Description of the task.
Whenever the word "microsoft" appears in a line of the data below, copy that line.
Records supplied below:
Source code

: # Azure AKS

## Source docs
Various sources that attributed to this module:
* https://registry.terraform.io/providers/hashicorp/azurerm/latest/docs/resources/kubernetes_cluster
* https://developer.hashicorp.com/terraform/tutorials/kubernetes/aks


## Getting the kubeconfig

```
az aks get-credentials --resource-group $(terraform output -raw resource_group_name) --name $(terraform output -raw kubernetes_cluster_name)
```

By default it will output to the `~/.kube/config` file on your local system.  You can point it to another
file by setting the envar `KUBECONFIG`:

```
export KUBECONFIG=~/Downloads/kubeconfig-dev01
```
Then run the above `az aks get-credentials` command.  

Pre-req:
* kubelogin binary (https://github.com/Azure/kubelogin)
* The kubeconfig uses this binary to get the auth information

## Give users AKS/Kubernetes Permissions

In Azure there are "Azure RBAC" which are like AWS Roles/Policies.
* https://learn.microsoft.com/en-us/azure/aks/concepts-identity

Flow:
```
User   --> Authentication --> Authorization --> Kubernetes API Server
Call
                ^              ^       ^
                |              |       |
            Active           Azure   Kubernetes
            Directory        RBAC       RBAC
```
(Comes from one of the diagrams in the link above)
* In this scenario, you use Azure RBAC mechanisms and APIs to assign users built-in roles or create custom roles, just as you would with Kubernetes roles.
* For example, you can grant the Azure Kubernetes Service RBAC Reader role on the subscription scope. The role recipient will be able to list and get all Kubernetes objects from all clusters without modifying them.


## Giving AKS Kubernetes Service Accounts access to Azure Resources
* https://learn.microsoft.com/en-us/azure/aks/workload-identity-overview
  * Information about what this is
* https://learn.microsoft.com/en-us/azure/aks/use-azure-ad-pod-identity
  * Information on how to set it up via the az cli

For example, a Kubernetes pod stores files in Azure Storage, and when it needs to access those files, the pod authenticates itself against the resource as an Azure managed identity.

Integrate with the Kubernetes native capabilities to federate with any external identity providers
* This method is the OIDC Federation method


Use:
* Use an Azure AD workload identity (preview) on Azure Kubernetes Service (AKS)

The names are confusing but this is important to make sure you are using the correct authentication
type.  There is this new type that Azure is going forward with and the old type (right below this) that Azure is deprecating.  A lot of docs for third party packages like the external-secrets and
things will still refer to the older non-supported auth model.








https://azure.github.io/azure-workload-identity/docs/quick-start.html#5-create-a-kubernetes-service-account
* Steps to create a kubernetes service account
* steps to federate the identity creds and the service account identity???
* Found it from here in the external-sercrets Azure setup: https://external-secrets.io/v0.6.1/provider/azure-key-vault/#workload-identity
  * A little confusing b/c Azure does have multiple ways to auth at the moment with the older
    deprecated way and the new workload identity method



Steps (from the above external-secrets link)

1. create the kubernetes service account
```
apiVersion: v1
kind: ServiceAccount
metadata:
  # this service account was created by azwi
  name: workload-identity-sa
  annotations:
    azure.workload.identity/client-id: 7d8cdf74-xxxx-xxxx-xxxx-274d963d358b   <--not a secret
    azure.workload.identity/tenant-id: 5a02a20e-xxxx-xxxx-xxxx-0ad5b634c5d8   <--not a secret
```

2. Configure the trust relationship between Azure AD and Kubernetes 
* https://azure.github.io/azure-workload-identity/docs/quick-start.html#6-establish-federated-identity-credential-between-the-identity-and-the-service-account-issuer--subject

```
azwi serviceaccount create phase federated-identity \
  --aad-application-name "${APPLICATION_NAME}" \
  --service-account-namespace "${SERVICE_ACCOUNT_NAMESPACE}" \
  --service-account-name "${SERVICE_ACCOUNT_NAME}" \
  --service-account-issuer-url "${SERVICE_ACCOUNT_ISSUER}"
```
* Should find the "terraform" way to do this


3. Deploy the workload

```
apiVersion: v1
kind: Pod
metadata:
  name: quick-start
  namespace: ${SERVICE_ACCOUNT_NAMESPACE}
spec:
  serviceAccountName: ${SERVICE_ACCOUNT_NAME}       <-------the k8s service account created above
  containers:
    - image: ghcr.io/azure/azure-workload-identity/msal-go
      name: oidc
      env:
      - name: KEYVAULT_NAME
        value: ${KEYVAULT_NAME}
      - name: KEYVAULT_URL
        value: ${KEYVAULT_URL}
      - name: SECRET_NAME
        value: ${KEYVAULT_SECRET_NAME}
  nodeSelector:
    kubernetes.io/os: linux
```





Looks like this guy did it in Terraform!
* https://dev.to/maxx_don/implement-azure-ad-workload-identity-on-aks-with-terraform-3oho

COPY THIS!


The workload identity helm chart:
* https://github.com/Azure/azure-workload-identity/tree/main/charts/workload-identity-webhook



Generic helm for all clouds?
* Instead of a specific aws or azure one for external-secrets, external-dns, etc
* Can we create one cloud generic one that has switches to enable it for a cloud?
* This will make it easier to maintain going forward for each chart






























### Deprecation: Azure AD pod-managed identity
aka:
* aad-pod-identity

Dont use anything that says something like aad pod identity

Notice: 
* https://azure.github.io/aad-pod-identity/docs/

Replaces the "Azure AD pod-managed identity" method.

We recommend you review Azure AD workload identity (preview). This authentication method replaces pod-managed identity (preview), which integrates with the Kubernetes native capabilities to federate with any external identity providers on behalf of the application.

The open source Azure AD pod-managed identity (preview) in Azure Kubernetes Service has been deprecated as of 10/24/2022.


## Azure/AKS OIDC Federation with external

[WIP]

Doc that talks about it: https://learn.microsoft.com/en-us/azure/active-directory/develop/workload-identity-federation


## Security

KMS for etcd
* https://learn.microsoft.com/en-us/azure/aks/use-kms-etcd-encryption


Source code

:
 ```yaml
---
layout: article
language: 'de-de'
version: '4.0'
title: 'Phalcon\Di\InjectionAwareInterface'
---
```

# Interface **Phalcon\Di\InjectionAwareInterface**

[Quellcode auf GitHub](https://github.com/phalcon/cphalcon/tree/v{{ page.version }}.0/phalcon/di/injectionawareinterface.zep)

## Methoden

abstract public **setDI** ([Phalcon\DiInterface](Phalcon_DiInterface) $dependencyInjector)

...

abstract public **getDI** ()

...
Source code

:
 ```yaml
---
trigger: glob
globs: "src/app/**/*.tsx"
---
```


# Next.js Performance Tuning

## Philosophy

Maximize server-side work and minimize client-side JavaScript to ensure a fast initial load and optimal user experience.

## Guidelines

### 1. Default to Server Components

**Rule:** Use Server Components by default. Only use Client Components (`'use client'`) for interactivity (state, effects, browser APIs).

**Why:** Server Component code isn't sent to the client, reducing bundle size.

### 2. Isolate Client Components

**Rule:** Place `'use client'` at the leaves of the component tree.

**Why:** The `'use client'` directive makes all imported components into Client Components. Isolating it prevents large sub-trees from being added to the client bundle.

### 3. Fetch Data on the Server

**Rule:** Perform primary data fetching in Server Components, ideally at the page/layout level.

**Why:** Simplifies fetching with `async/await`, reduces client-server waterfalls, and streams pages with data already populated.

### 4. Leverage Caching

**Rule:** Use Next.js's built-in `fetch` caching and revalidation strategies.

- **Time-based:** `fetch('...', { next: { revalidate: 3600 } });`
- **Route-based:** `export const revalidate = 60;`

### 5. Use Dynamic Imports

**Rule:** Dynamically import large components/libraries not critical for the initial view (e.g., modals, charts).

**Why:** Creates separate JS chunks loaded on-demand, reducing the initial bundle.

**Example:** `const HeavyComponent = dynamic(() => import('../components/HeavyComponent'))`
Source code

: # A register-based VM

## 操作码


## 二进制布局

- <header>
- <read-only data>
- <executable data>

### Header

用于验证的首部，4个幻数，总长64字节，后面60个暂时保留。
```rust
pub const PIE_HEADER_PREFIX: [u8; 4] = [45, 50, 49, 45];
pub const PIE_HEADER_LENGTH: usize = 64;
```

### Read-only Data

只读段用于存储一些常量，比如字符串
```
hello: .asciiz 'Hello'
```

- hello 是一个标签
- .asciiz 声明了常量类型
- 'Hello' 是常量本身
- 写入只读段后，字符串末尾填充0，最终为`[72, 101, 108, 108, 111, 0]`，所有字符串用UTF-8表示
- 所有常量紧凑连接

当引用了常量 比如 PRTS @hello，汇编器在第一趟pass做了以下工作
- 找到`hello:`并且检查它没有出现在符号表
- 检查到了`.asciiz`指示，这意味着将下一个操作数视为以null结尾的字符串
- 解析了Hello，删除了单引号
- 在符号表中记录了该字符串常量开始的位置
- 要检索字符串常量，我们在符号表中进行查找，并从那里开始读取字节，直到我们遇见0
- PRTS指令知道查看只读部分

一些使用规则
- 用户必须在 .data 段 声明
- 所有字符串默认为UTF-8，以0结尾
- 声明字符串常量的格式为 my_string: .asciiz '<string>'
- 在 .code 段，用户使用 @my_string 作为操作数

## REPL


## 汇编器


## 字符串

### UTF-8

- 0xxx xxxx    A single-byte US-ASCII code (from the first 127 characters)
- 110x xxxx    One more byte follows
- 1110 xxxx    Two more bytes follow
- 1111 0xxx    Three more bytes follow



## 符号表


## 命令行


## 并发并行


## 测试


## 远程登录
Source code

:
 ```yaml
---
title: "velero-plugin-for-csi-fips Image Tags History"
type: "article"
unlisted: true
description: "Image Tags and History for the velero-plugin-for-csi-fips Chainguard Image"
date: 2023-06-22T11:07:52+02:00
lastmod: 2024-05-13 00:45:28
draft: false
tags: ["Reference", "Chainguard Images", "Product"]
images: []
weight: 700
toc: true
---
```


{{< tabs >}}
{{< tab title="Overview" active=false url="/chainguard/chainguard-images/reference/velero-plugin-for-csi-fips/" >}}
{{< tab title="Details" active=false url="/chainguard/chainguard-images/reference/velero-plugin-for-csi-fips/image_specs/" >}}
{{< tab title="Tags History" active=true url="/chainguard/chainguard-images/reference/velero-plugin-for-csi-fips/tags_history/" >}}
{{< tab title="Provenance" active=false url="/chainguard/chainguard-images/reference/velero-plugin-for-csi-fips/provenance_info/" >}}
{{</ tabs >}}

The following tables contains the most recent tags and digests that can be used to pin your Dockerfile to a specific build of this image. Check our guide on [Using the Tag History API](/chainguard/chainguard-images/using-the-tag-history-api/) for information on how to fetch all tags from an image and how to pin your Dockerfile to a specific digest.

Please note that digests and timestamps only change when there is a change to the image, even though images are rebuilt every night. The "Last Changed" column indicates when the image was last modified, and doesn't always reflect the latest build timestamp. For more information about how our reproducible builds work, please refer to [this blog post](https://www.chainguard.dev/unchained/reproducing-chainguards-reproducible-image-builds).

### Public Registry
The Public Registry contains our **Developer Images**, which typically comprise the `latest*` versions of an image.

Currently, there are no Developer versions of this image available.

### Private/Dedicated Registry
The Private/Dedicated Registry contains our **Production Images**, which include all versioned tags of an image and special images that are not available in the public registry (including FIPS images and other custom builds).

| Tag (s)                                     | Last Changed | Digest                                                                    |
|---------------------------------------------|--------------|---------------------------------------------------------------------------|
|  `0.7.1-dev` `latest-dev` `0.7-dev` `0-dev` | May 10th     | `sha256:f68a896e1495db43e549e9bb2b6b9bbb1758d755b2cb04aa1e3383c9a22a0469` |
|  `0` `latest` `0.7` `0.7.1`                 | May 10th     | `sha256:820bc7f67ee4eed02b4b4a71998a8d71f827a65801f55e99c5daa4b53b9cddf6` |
End of Records supplied.
Response box.
* https://learn.microsoft.com/en-us/azure/aks/concepts-identity
* https://learn.microsoft.com/en-us/azure/aks/workload-identity-overview
* https://learn.microsoft.com/en-us/azure/aks/use-azure-ad-pod-identity
Doc that talks about it: https://learn.microsoft.com/en-us/azure/active-directory/develop/workload-identity-federation
* https://learn.microsoft.com/en-us/azure/aks/use-kms-etcd-encryption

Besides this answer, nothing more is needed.